Plain-text document sources
───

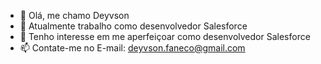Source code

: - 👋 Olá, me chamo Deyvson
- 🤝 Atualmente trabalho como desenvolvedor Salesforce
- 👀 Tenho interesse em me aperfeiçoar como desenvolvedor Salesforce
- 📫 Contate-me no E-mail: deyvson.faneco@gmail.com
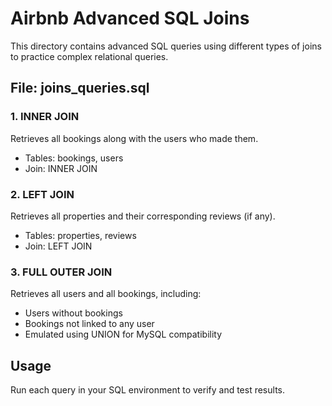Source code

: # Airbnb Advanced SQL Joins

This directory contains advanced SQL queries using different types of joins to practice complex relational queries.
## File: joins_queries.sql
### 1. INNER JOIN
Retrieves all bookings along with the users who made them.
- Tables: bookings, users
- Join: INNER JOIN

### 2. LEFT JOIN
Retrieves all properties and their corresponding reviews (if any).
- Tables: properties, reviews
- Join: LEFT JOIN

### 3. FULL OUTER JOIN
Retrieves all users and all bookings, including:
- Users without bookings
- Bookings not linked to any user
- Emulated using UNION for MySQL compatibility
## Usage
Run each query in your SQL environment to verify and test results.
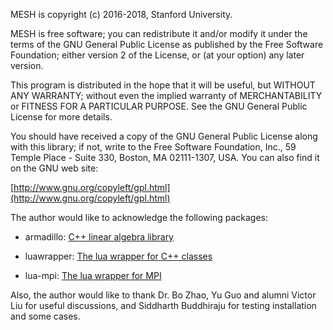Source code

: MESH is copyright (c) 2016-2018, Stanford University.

MESH is free software; you can redistribute it and/or modify it under the terms of the GNU General Public License as published by the Free Software Foundation; either version 2 of the License, or (at your option) any later version.

This program is distributed in the hope that it will be useful, but WITHOUT ANY WARRANTY; without even the implied warranty of MERCHANTABILITY or FITNESS FOR A PARTICULAR PURPOSE. See the GNU General Public License for more details.

You should have received a copy of the GNU General Public License along with this library; if not, write to the Free Software Foundation, Inc., 59 Temple Place - Suite 330, Boston, MA 02111-1307, USA. You can also find it on the GNU web site:

[http://www.gnu.org/copyleft/gpl.html](http://www.gnu.org/copyleft/gpl.html)

The author would like to acknowledge the following packages:

* armadillo: [C++ linear algebra library](http://arma.sourceforge.net/)

* luawrapper: [The lua wrapper for C++ classes](https://bitbucket.org/alexames/luawrapper/src)

* lua-mpi: [The lua wrapper for MPI](https://github.com/jzrake/lua-mpi)

Also, the author would like to thank Dr. Bo Zhao, Yu Guo and alumni Victor Liu for useful discussions, and Siddharth Buddhiraju for testing installation and some cases.
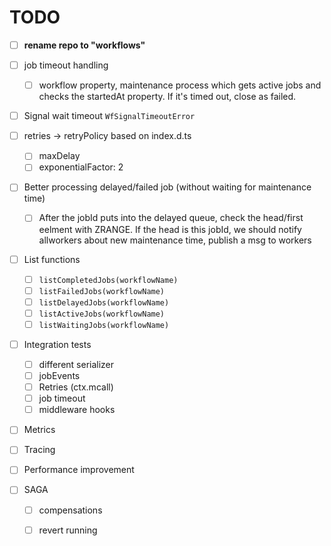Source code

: # TODO

- [ ] **rename repo to "workflows"**

- [ ] job timeout handling
  - [ ] workflow property, maintenance process which gets active jobs and checks the startedAt property. If it's timed out, close as failed.
- [ ] Signal wait timeout `WfSignalTimeoutError`
- [ ] retries -> retryPolicy based on index.d.ts
  - [ ] maxDelay
  - [ ] exponentialFactor: 2

- [ ] Better processing delayed/failed job (without waiting for maintenance time)
  - [ ] After the jobId puts into the delayed queue, check the head/first eelment with ZRANGE. If the head is this jobId, we should notify allworkers about new maintenance time, publish a msg to workers

- [ ] List functions
  - [ ] `listCompletedJobs(workflowName)`
  - [ ] `listFailedJobs(workflowName)`
  - [ ] `listDelayedJobs(workflowName)`
  - [ ] `listActiveJobs(workflowName)`
  - [ ] `listWaitingJobs(workflowName)`

- [ ] Integration tests
  - [ ] different serializer
  - [ ] jobEvents
  - [ ] Retries (ctx.mcall)
  - [ ] job timeout
  - [ ] middleware hooks

- [ ] Metrics
- [ ] Tracing

- [ ] Performance improvement

- [ ] SAGA
  - [ ] compensations
  - [ ] revert running

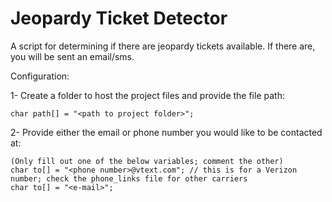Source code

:# Jeopardy Ticket Detector

A script for determining if there are jeopardy tickets available. If there are, you will be sent an email/sms.

Configuration:

1- Create a folder to host the project files and provide the file path:
      
    char path[] = "<path to project folder>";

2- Provide either the email or phone number you would like to be contacted at: 
  
    (Only fill out one of the below variables; comment the other) 
    char to[] = "<phone number>@vtext.com"; // this is for a Verizon number; check the phone_links file for other carriers
    char to[] = "<e-mail>";
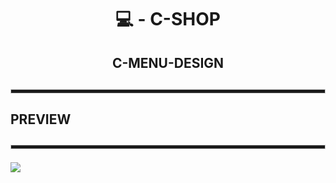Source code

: <div align="center">
  
  <h1>💻 - C-SHOP</h1>

</h4>
  
<h2>C-MENU-DESIGN<h2>

<hr style="height:5px; border: 1px solid #ccc;">
  
<div align = "left">
  <h4>PREVIEW</h4>  
  <hr style="height:5px; border: 1px solid #ccc;">
  <img src = "https://cdn.discordapp.com/attachments/797530806243295272/884429201887883274/unknown.png">
</div>
  
</div>
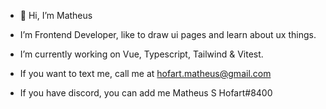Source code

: - 👋 Hi, I’m Matheus

- I’m Frontend Developer, like to draw ui pages and learn about ux things.
- I’m currently working on Vue, Typescript, Tailwind & Vitest.
- If you want to text me, call me at hofart.matheus@gmail.com
- If you have discord, you can add me Matheus S Hofart#8400
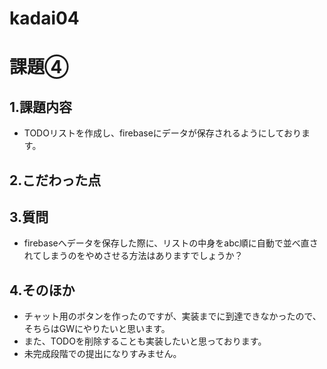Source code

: # kadai04
# 課題④
## 1.課題内容
* TODOリストを作成し、firebaseにデータが保存されるようにしております。
## 2.こだわった点
## 3.質問
* firebaseへデータを保存した際に、リストの中身をabc順に自動で並べ直されてしまうのをやめさせる方法はありますでしょうか？
## 4.そのほか
* チャット用のボタンを作ったのですが、実装までに到達できなかったので、そちらはGWにやりたいと思います。
* また、TODOを削除することも実装したいと思っております。
* 未完成段階での提出になりすみません。
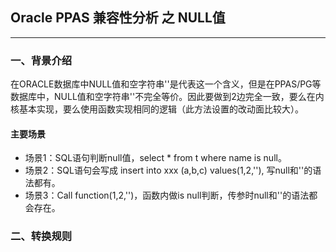 ## Oracle PPAS 兼容性分析 之 NULL值
---

### 一、背景介绍
在ORACLE数据库中NULL值和空字符串''是代表这一个含义，但是在PPAS/PG等数据库中，NULL值和空字符串''不完全等价。因此要做到2边完全一致，要么在内核基本实现，要么使用函数实现相同的逻辑（此方法设置的改动面比较大）。

#### 主要场景
+ 场景1：SQL语句判断null值，select * from t where name is null。  
+ 场景2：SQL语句会写成 insert into xxx (a,b,c) values(1,2,''), 写null和''的语法都有。    
+ 场景3：Call function(1,2,'')，函数内做is null判断，传参时null和''的语法都会存在。  

### 二、转换规则
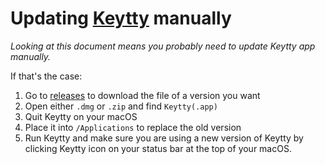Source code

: # Updating [Keytty](https://keytty.com) manually

_Looking at this document means you probably need to update Keytty app manually._

If that's the case:

1. Go to [releases](https://github.com/keytty/shelter/releases) to download the file of a version you want
2. Open either `.dmg` or `.zip` and find `Keytty(.app)` 
3. Quit Keytty on your macOS
4. Place it into `/Applications` to replace the old version
5. Run Keytty and make sure you are using a new version of Keytty by clicking Keytty icon on your status bar at the top of your macOS.
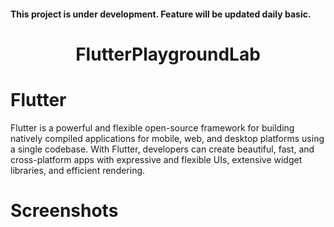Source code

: <h4 >This project is under development. Feature will be updated daily basic.</h4>
<h1 align="center">FlutterPlaygroundLab</h1>


# Flutter
Flutter is a powerful and flexible open-source framework for building natively compiled applications for mobile, web, and desktop platforms using a single codebase. With Flutter, developers can create beautiful, fast, and cross-platform apps with expressive and flexible UIs, extensive widget libraries, and efficient rendering.

# Screenshots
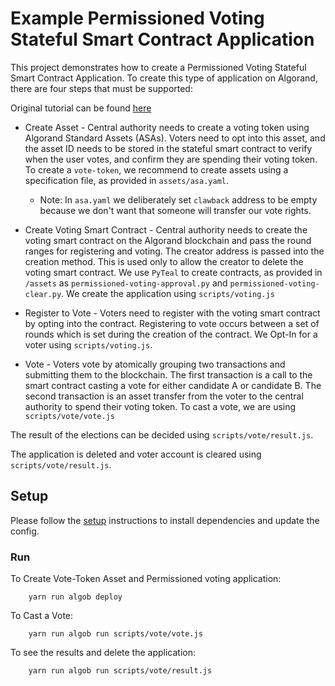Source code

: # Example Permissioned Voting Stateful Smart Contract Application

This project demonstrates how to create a Permissioned Voting Stateful Smart Contract Application.
To create this type of application on Algorand, there are four steps that must be supported:

Original tutorial can be found [here](https://developer.algorand.org/solutions/example-permissioned-voting-stateful-smart-contract-application/)
- Create Asset - Central authority needs to create a voting token using Algorand Standard Assets (ASAs). Voters need to opt into this asset, and the asset ID needs to be stored in the stateful smart contract to verify when the user votes, and confirm they are spending their voting token.
To create a `vote-token`, we recommend to create assets using a specification file, as provided in `assets/asa.yaml`.
  - Note: In `asa.yaml` we deliberately set `clawback` address to be empty because we don't want that someone will transfer our vote rights.

- Create Voting Smart Contract - Central authority needs to create the voting smart contract on the Algorand blockchain and pass the round ranges for registering and voting. The creator address is passed into the creation method. This is used only to allow the creator to delete the voting smart contract. We use `PyTeal` to create contracts, as provided in `/assets` as `permissioned-voting-approval.py` and `permissioned-voting-clear.py`.
We create the application using `scripts/voting.js`

- Register to Vote - Voters need to register with the voting smart contract by opting into the contract. Registering to vote occurs between a set of rounds which is set during the creation of the contract. We Opt-In for a voter using `scripts/voting.js`.

- Vote - Voters vote by atomically grouping two transactions and submitting them to the blockchain. The first transaction is a call to the smart contract casting a vote for either candidate A or candidate B. The second transaction is an asset transfer from the voter to the central authority to spend their voting token.
To cast a vote, we are using `scripts/vote/vote.js`

The result of the elections can be decided using `scripts/vote/result.js`.

The application is deleted and voter account is cleared using `scripts/vote/result.js`.

## Setup

Please follow the [setup](../README.md) instructions to install dependencies and update the config.

### Run

To Create Vote-Token Asset and Permissioned voting application:

        yarn run algob deploy

To Cast a Vote:

        yarn run algob run scripts/vote/vote.js

To see the results and delete the application:

        yarn run algob run scripts/vote/result.js

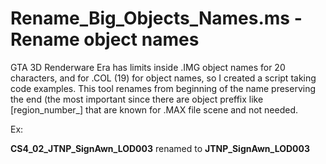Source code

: # Rename_Big_Objects_Names.ms - Rename object names

GTA 3D Renderware Era has limits inside .IMG object names for 20 characters, and for .COL (19) for object names, so I created a script taking code examples. This tool renames from beginning of the name preserving the end (the most important since there are object preffix like [region_number_] that are known for .MAX file scene and not needed.

Ex:

**CS4_02_JTNP_SignAwn_LOD003** renamed to **JTNP_SignAwn_LOD003**
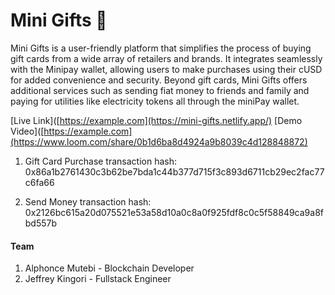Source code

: 
# Mini Gifts :gift:

Mini Gifts is a user-friendly platform that simplifies the process of buying gift cards from a wide array of retailers and brands. It integrates seamlessly with the Minipay wallet, allowing users to make purchases using their cUSD for added convenience and security. Beyond gift cards, Mini Gifts offers additional services such as sending fiat money to friends and family and paying for utilities like electricity tokens all through the miniPay wallet.


[Live Link]([https://example.com](https://mini-gifts.netlify.app/)
[Demo Video]([https://example.com](https://www.loom.com/share/0b1d6ba8d4924a9b8039c4d128848872)

1. Gift Card Purchase transaction hash: 0x86a1b2761430c3b62be7bda1c44b377d715f3c893d6711cb29ec2fac77c6fa66 

2. Send Money transaction hash: 0x2126bc615a20d075521e53a58d10a0c8a0f925fdf8c0c5f58849ca9a8fbd557b


#### Team
 1. Alphonce Mutebi - Blockchain Developer
 2. Jeffrey Kingori - Fullstack Engineer


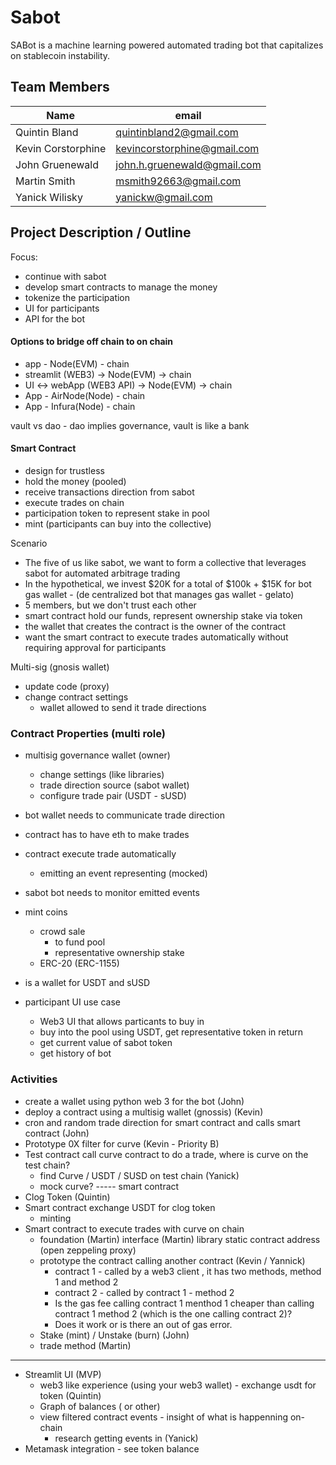 # Sabot
SABot is a machine learning powered automated trading bot that capitalizes on stablecoin instability.

## Team Members

| Name                 | email                       | 
|----------------------|-----------------------------|
| Quintin Bland        | quintinbland2@gmail.com     |
| Kevin Corstorphine   | kevincorstorphine@gmail.com |
| John Gruenewald      | john.h.gruenewald@gmail.com |
| Martin Smith         | msmith92663@gmail.com       |
| Yanick Wilisky       | yanickw@gmail.com           |

## Project Description / Outline

Focus:

* continue with sabot
* develop smart contracts to manage the money
* tokenize the participation
* UI for participants
* API for the bot


#### Options to bridge off chain to on chain

* app - Node(EVM) - chain
* streamlit (WEB3) -> Node(EVM) -> chain
* UI <-> webApp (WEB3 API) -> Node(EVM) -> chain
* App - AirNode(Node) - chain
* App - Infura(Node) - chain

vault vs dao - dao implies governance, vault is like a bank

#### Smart Contract

* design for trustless
* hold the money (pooled)
* receive transactions direction from sabot
* execute trades on chain
* participation token to represent stake in pool
* mint (participants can buy into the collective)

Scenario
* The five of us like sabot, we want to form a collective that leverages sabot for automated arbitrage trading
* In the hypothetical, we invest $20K for a total of $100k + $15K for bot gas wallet - (de centralized bot that manages gas wallet - gelato)
* 5 members, but we don't trust each other
* smart contract hold our funds, represent ownership stake via token
* the wallet that creates the contract is the owner of the contract
* want the smart contract to execute trades automatically without requiring approval for participants

Multi-sig (gnosis wallet)
* update code (proxy)
* change contract settings
    * wallet allowed to send it trade directions

### Contract Properties  (multi role)

* multisig governance wallet (owner)
    * change settings (like libraries)
    * trade direction source (sabot wallet)
    * configure trade pair (USDT - sUSD)
* bot wallet needs to communicate trade direction 
* contract has to have eth to make trades
* contract execute trade automatically 
    * emitting an event representing (mocked)
* sabot bot needs to monitor emitted events
* mint coins
    * crowd sale
       * to fund pool
       * representative ownership stake
    * ERC-20 (ERC-1155)
* is a wallet for USDT and sUSD

* participant UI use case
   * Web3 UI that allows particants to buy in
   * buy into the pool using USDT, get representative token in return
   * get current value of sabot token
   * get history of bot



### Activities

* create a wallet using python web 3 for the bot (John)
* deploy a contract using a multisig wallet (gnossis) (Kevin)
* cron and random trade direction for smart contract and calls smart contract (John)
* Prototype 0X filter for curve (Kevin - Priority B)
* Test contract call curve contract to do a trade, where is curve on the test chain?
    * find Curve / USDT / SUSD on test chain (Yanick)
    * mock curve?
----- smart contract    
* Clog Token (Quintin)
* Smart contract exchange USDT for clog token
    * minting
* Smart contract to execute trades with curve on chain
   * foundation (Martin)
      interface  (Martin)
      library
      static contract address
      (open zeppeling proxy)
   * prototype the contract calling another contract (Kevin / Yannick)
       * contract 1 - called by a web3 client   , it has two methods, method 1 and method 2
       * contract 2 - called by contract 1 - method 2
       * Is the gas fee calling contract 1 menthod 1 cheaper than calling contract 1 method 2 (which is the one calling contract 2)?
       * Does it work or is there an out of gas error.
   * Stake (mint) / Unstake (burn)  (John)
   * trade method  (Martin)
------ 
* Streamlit UI (MVP)
    * web3 like experience (using your web3 wallet) - exchange usdt for token (Quintin)
    * Graph of balances ( or other)
    * view filtered contract events - insight of what is happenning on-chain
        * research getting events in (Yanick)
* Metamask integration - see token balance
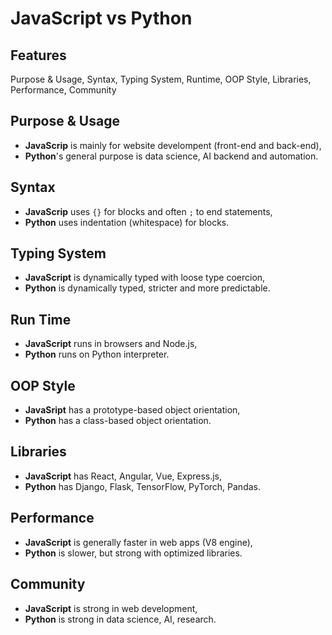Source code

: # JavaScript vs Python

## Features 
Purpose & Usage, Syntax, Typing System, Runtime, OOP Style, Libraries, Performance, Community

## Purpose & Usage
- **JavaScrip** is mainly for website develompent (front-end and back-end),
- **Python**'s general purpose is data science, AI backend and automation. 

## Syntax
- **JavaScrip** uses `{}` for blocks and often `;` to end statements,
- **Python** uses indentation (whitespace) for blocks.

## Typing System
- **JavaScript** is dynamically typed with loose type coercion,
- **Python** is dynamically typed, stricter and more predictable.

## Run Time
- **JavaScript** runs in browsers and Node.js,
- **Python** runs on Python interpreter.

## OOP Style
- **JavaSript** has a prototype-based object orientation,
- **Python** has a class-based object orientation.

## Libraries
- **JavaScript** has React, Angular, Vue, Express.js,
- **Python** has Django, Flask, TensorFlow, PyTorch, Pandas.

## Performance
- **JavaScript** is generally faster in web apps (V8 engine),
- **Python** is slower, but strong with optimized libraries.

## Community
- **JavaScript** is strong in web development,
- **Python** is strong in data science, AI, research.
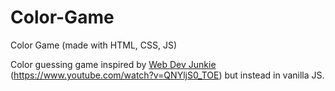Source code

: # Color-Game
Color Game (made with HTML, CSS, JS)

Color guessing game inspired by [Web Dev Junkie](https://www.youtube.com/c/WebDevJunkie) (https://www.youtube.com/watch?v=QNYljS0_TOE) but instead in vanilla JS.
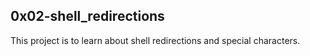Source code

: ## 0x02-shell_redirections
This project is to learn about shell redirections and special characters.
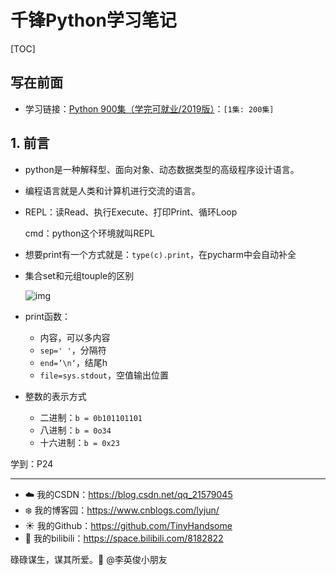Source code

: # 千锋Python学习笔记

[TOC]

## 写在前面

- 学习链接：[Python 900集（学完可就业/2019版）](https://www.bilibili.com/video/BV15J411T7WQ)：`[1集: 200集]`

## 1. 前言

- python是一种解释型、面向对象、动态数据类型的高级程序设计语言。

- 编程语言就是人类和计算机进行交流的语言。

- REPL：读Read、执行Execute、打印Print、循环Loop 

  cmd：python这个环境就叫REPL

- 想要print有一个方式就是：`type(c).print`，在pycharm中会自动补全

- 集合set和元组touple的区别

  ![img](https://img-blog.csdn.net/20180822202401808?watermark/2/text/aHR0cHM6Ly9ibG9nLmNzZG4ubmV0L3FxXzQyNTk4MTMz/font/5a6L5L2T/fontsize/400/fill/I0JBQkFCMA==/dissolve/70)

- print函数：

  - 内容，可以多内容
  - `sep=' '`，分隔符
  - `end=’\n‘`，结尾h
  - `file=sys.stdout`，空值输出位置

- 整数的表示方式

  - 二进制：`b = 0b101101101`
  - 八进制：`b = 0o34`
  - 十六进制：`b = 0x23`

  








学到：P24

------

- :cloud: 我的CSDN：https://blog.csdn.net/qq_21579045
- :snowflake: 我的博客园：https://www.cnblogs.com/lyjun/
- :sunny: 我的Github：https://github.com/TinyHandsome
- :rainbow: 我的bilibili：https://space.bilibili.com/8182822

碌碌谋生，谋其所爱。:ocean:              @李英俊小朋友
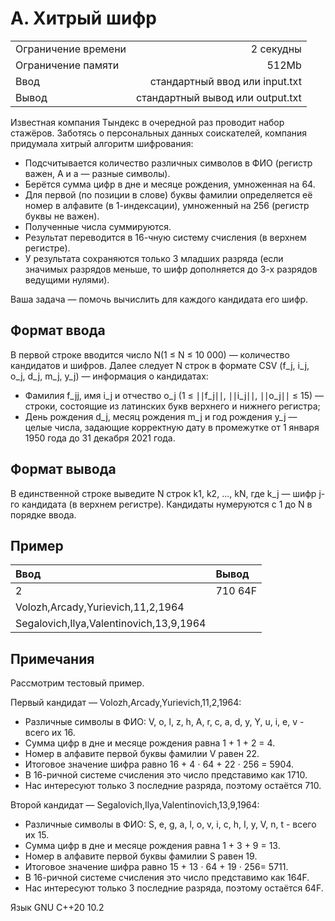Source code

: # A. Хитрый шифр

|                     |                                  |
| :------------------ | -------------------------------: |
| Ограничение времени |                        2 секудны |
| Ограничение памяти  |                            512Mb |
| Ввод                |   стандартный ввод или input.txt |
| Вывод               | стандартный вывод или output.txt |

Известная компания Тындекс в очередной раз проводит набор стажёров.
Заботясь о персональных данных соискателей, компания придумала хитрый алгоритм шифрования:

- Подсчитывается количество различных символов в ФИО (регистр важен, А и а — разные символы).
- Берётся сумма цифр в дне и месяце рождения, умноженная на 64.
- Для первой (по позиции в слове) буквы фамилии определяется её номер в алфавите (в 1-индексации), умноженный на 256 (регистр буквы не важен).
- Полученные числа суммируются.
- Результат переводится в 16-чную систему счисления (в верхнем регистре).
- У результата сохраняются только 3 младших разряда (если значимых разрядов меньше, то шифр дополняется до 3-х разрядов ведущими нулями).

Ваша задача — помочь вычислить для каждого кандидата его шифр.

## Формат ввода

В первой строке вводится число N(1 ≤ N ≤ 10 000) — количество кандидатов и шифров.
Далее следует N строк в формате CSV (f_j, i_j, o_j, d_j, m_j, y_j) — информация о кандидатах:

- Фамилия f_jj, имя i_j и отчество o_j (1 ≤ ∣∣f_j∣∣, ∣∣i_j∣∣, ∣∣o_j∣∣ ≤ 15) — строки, состоящие из латинских букв верхнего и нижнего регистра;
- День рождения d_j, месяц рождения m_j и год рождения y_j — целые числа, задающие корректную дату в промежутке от 1 января 1950 года до 31 декабря 2021 года.

## Формат вывода

В единственной строке выведите N строк k1, k2, ..., kN, где k_j — шифр j-го кандидата (в верхнем регистре). Кандидаты нумеруются с 1 до N в порядке ввода.

## Пример

| Ввод                                    | Вывод   |
| :-------------------------------------- | :------ |
| 2                                       | 710 64F |
| Volozh,Arcady,Yurievich,11,2,1964       |
| Segalovich,Ilya,Valentinovich,13,9,1964 |

## Примечания

Рассмотрим тестовый пример.

Первый кандидат — Volozh,Arcady,Yurievich,11,2,1964:

- Различные символы в ФИО: V, o, l, z, h, A, r, c, a, d, y, Y, u, i, e, v - всего их 16.
- Сумма цифр в дне и месяце рождения равна 1 + 1 + 2 = 4.
- Номер в алфавите первой буквы фамилии V равен 22.
- Итоговое значение шифра равно 16 + 4 ⋅ 64 + 22 ⋅ 256 = 5904.
- В 16-ричной системе счисления это число представимо как 1710.
- Нас интересуют только 3 последние разряда, поэтому остаётся 710.

Второй кандидат — Segalovich,Ilya,Valentinovich,13,9,1964:

- Различные символы в ФИО: S, e, g, a, l, o, v, i, c, h, I, y, V, n, t - всего их 15.
- Сумма цифр в дне и месяце рождения равна 1 + 3 + 9 = 13.
- Номер в алфавите первой буквы фамилии S равен 19.
- Итоговое значение шифра равно 15 + 13 ⋅ 64 + 19 ⋅ 256= 5711.
- В 16-ричной системе счисления это число представимо как 164F.
- Нас интересуют только 3 последние разряда, поэтому остаётся 64F.

Язык GNU C++20 10.2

───

WORK REQUIRED —
Retype the portion of the data above that starts on the line with "we recommend to" and finishes on the line with "- Register to", including both of those lines.

ANSWER BOX —
To create a `vote-token`, we recommend to create assets using a specification file, as provided in `assets/asa.yaml`.
  - Note: In `asa.yaml` we deliberately set `clawback` address to be empty because we don't want that someone will transfer our vote rights.

- Create Voting Smart Contract - Central authority needs to create the voting smart contract on the Algorand blockchain and pass the round ranges for registering and voting. The creator address is passed into the creation method. This is used only to allow the creator to delete the voting smart contract. We use `PyTeal` to create contracts, as provided in `/assets` as `permissioned-voting-approval.py` and `permissioned-voting-clear.py`.
We create the application using `scripts/voting.js`

- Register to Vote - Voters need to register with the voting smart contract by opting into the contract. Registering to vote occurs between a set of rounds which is set during the creation of the contract. We Opt-In for a voter using `scripts/voting.js`.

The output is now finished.